Are You SAD? Me Too. Let’s Talk About it.
Earlier this year, the world lost a great man. Robin Williams was one of my favorite actors. I thought he was amazing. Though most people know that he battled with depression most of his life, I am surprised by how little people actually know about the disorder. Yes, depression is a disorder. It is not just some blip of life where you feel down in the dumps. Everyone has moments of depression, but did you know that about one out of every ten people has severe depression! That is a lot. It is fairly common. There are also so many different forms of depression that I do not have time to go into them all. So, today we are going to talk about a particular type of depression that I know about very well, SAD.
I really do not like the winter. Let me rephrase that. I really do not like being cooped up because of winter cold. I love being out side. I hate being inside. I get really bad wanderlust and the winter weather, as beautiful as it is, really puts a damper on travel. Now, I know plenty of people that feel the same way that I do about winter weather. However, unlike my friends that feel this way about winter, I get super depressed about it. I lose my appetite, I want nothing to do with people, and my melancholic personality really starts to show big time. That is not the norm for people who are just not fond of winter. I have had people come up to me and tell me to cheer up, they tell me to smile, they tell me that if I had Jesus everything would be wonderful, and that if I got enough sleep I would be fine.
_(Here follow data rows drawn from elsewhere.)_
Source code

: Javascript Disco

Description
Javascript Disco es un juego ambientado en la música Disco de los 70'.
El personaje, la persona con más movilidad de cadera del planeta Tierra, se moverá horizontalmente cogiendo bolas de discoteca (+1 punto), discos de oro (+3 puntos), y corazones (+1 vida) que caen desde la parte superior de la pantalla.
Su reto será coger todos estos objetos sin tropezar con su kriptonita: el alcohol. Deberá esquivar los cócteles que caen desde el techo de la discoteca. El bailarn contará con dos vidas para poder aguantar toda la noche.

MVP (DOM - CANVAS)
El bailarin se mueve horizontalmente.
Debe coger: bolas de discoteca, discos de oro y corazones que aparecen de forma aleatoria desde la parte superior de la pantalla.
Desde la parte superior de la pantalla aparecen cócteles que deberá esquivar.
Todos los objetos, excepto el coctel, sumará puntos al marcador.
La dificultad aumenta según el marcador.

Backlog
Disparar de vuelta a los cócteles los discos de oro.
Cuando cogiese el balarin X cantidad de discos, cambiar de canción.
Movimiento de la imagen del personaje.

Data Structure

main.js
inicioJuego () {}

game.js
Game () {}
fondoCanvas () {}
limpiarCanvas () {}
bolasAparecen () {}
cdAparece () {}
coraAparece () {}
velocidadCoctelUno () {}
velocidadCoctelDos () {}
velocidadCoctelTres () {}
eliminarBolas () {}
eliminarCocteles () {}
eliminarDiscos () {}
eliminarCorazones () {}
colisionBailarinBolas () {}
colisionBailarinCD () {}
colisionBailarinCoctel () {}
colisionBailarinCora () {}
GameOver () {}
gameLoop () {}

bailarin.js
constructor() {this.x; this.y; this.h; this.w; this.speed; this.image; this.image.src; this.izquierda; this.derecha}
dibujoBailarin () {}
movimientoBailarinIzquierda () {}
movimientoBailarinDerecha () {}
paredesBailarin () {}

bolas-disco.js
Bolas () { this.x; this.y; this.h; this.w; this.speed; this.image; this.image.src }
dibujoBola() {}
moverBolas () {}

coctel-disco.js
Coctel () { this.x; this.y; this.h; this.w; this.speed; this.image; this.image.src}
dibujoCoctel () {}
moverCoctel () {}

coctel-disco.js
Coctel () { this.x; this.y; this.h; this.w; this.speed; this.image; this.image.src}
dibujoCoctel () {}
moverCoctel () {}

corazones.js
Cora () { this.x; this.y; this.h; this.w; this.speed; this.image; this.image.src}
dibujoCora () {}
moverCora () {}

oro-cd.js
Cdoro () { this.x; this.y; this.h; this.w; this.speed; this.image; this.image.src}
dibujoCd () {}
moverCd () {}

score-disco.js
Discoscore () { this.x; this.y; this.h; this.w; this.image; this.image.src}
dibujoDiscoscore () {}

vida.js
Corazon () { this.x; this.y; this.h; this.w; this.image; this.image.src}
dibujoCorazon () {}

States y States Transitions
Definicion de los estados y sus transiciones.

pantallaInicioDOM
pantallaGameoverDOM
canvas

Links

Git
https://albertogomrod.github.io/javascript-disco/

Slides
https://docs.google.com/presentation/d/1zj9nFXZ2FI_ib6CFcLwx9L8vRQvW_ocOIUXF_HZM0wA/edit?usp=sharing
Well, tough cookies I guess. I do have Jesus. So, that is not the problem. It does not matter how much sleep I get, I live in a world of constantly being sleepy because of DSPD. That can’t be it. I am a fairly happy person and I smile quite a bit. No issue there. What is the deal then? Why do I feel like I just want to wall myself up in a tiny room and keep away from people most of the winter? That is because of a form of depression that I have. My oma had it too when she was alive. It has a tendency to run in families. Sometimes it skips a generation. This is probably the case in my family as my mother is just fine during the winter.
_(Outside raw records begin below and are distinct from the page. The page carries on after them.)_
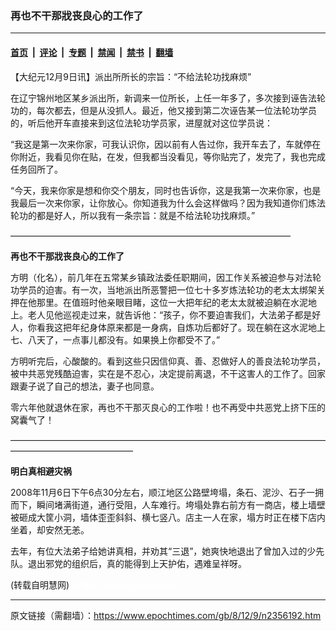 ### 再也不干那戕丧良心的工作了

---

#### [首页](../../../..?n2356192) &nbsp;|&nbsp; [评论](../../../../../epoch-comment?n2356192) &nbsp;|&nbsp; [专题](../../../../../epoch-special?n2356192) &nbsp;|&nbsp; [禁闻](../../../../../epoch-news?n2356192) &nbsp;|&nbsp; [禁书](../../../../../books?n2356192) &nbsp;|&nbsp; [翻墙](https://github.com/gfw-breaker/nogfw/blob/master/README.md?n2356192)


<div class="post_content" id="artbody" itemprop="articleBody">
 <!-- article content begin -->
 <p>
  【大纪元12月9日讯】派出所所长的宗旨：“不给法轮功找麻烦”
 </p>
 <p>
  在辽宁锦州地区某乡派出所，新调来一位所长，上任一年多了，多次接到诬告法轮功的，每次都去，但是从没抓人。最近，他又接到第二次诬告某一位法轮功学员的，听后他开车直接来到这位法轮功学员家，进屋就对这位学员说：
 </p>
 <p>
  “我这是第一次来你家，可我认识你，因以前有人告过你，我开车去了，车就停在你附近，我看见你在贴，在发，但我都当没看见，等你贴完了，发完了，我也完成任务回所了。
 </p>
 <p>
  “今天，我来你家是想和你交个朋友，同时也告诉你，这是我第一次来你家，也是我最后一次来你家，让你放心。你知道我为什么会这样做吗？因为我知道你们炼法轮功的都是好人，所以我有一条宗旨：就是不给法轮功找麻烦。”
 </p>
 <p>
  ————————————————————————————————
 </p>
 <p>
  <b>
   再也不干那戕丧良心的工作了
  </b>
 </p>
 <p>
  方明（化名），前几年在五常某乡镇政法委任职期间，因工作关系被迫参与对法轮功学员的迫害。有一次，当地派出所恶警把一位七十多岁炼法轮功的老太太绑架关押在他那里。在值班时他亲眼目睹，这位一大把年纪的老太太就被迫躺在水泥地上。老人见他巡视走过来，就告诉他：“孩子，你不要迫害我们，大法弟子都是好人，你看我这把年纪身体原来都是一身病，自炼功后都好了。现在躺在这水泥地上七、八天了，一点事儿都没有。如果换上你都受不了。”
 </p>
 <p>
  方明听完后，心酸酸的。看到这些只因信仰真、善、忍做好人的善良法轮功学员，被中共恶党残酷迫害，实在是不忍心，决定提前离退，不干这害人的工作了。回家跟妻子说了自己的想法，妻子也同意。
 </p>
 <p>
  零六年他就退休在家，再也不干那灭良心的工作啦！也不再受中共恶党上挤下压的窝囊气了！
 </p>
 <p>
  ——————————————————————————————————————————————————
 </p>
 <p>
  <b>
   明白真相避灾祸
  </b>
 </p>
 <p>
  2008年11月6日下午6点30分左右，顺江地区公路壁垮塌，条石、泥沙、石子一拥而下，瞬间堵满街道，通行受阻，人车难行。垮塌处靠右前方有一商店，楼上墙壁被砸成大筐小洞，墙体歪歪斜斜、横七竖八。店主一人在家，塌方时正在楼下店内坐着，却安然无恙。
 </p>
 <p>
  去年，有位大法弟子给她讲真相，并劝其“三退”，她爽快地退出了曾加入过的少先队。退出邪党的组织后，真的能得到上天护佑，遇难呈祥呀。
 </p>
 <p>
  (转载自明慧网)
  <font color="#ffffff">
   (http://www.dajiyuan.com)
  </font>
 </p>
 <!-- article content end -->
 <div id="below_article_ad">
 </div>
</div>


---

原文链接（需翻墙）：https://www.epochtimes.com/gb/8/12/9/n2356192.htm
The form of depression that I mentioned above is known as Seasonal Affective Disorder, Winter Blues, Seasonal Depression, and Summertime Sadness. No, not the song. Frequently it is known simply as SAD. It seems to occur mostly in in the far northern countries or in countries with a lot of cloud cover. Women are also more likely to have SAD than men are. The good news is that a lot of times you can treat SAD with light therapy. There are these wonderful devices called light-boxes and they really do help for a lot of people. I tend to feel better during the winter when I am able to be outside or if I am in a place where there is a lot of light that mimics sunlight. Sometimes people have had success using negative air ion therapy. It can be managed with or without medication. On really bad days when I want nothing more than to curl up in a ball under my quilt and shun the outside world I will take a pill of St. John’s Wort. It helps quite a bit, but you have to be careful taking it as it can cause major allergic reactions. So, ask a doctor before taking it.
Depression varies from person to person. I know several people that have SAD and most of them do not have the exact same symptoms I have. I also know several people with major depression. It is not fun to struggle through. I have days when I just flat do not want to deal with life. No happy thoughts or reading of my Bible will help. I just have to deal with it. The worst thing you can do for someone with depression of any kind is to belittle them by telling them that they just need to cheer up and think happy thoughts. Like you do not get depressed sometimes! I have to just walk away from people when they do this to me. I know what I have and happy thought and cheering up do not help! I have to work through it. It does get better though. I know how to treat my depression and how to handle it. I will say this though, I am very grateful to my friends and family that understand and know how to help me through my episodes of depression. At times I even get it in the summer if I am cooped up inside for too long.
It gets better. Trust me. I know at times you feel like nothing is going right and you just want everything to be over with, but it does get better. Explain it to people if they try to make you feel like all you need to do is cheer up. Most people do not understand what depression is. Living with it is hard. I understand that. Everyone gets depressed some times. Some people have more depressive times than others. I get that. Just do not be afraid to ask for help if you need it. There are people that will listen. Trust me on that. I know.
If you do need help and feel like you cannot trust anyone around you, call this number: 1-800-273-TALK (8255). The people there can help with pretty much any depressive or suicidal thoughts.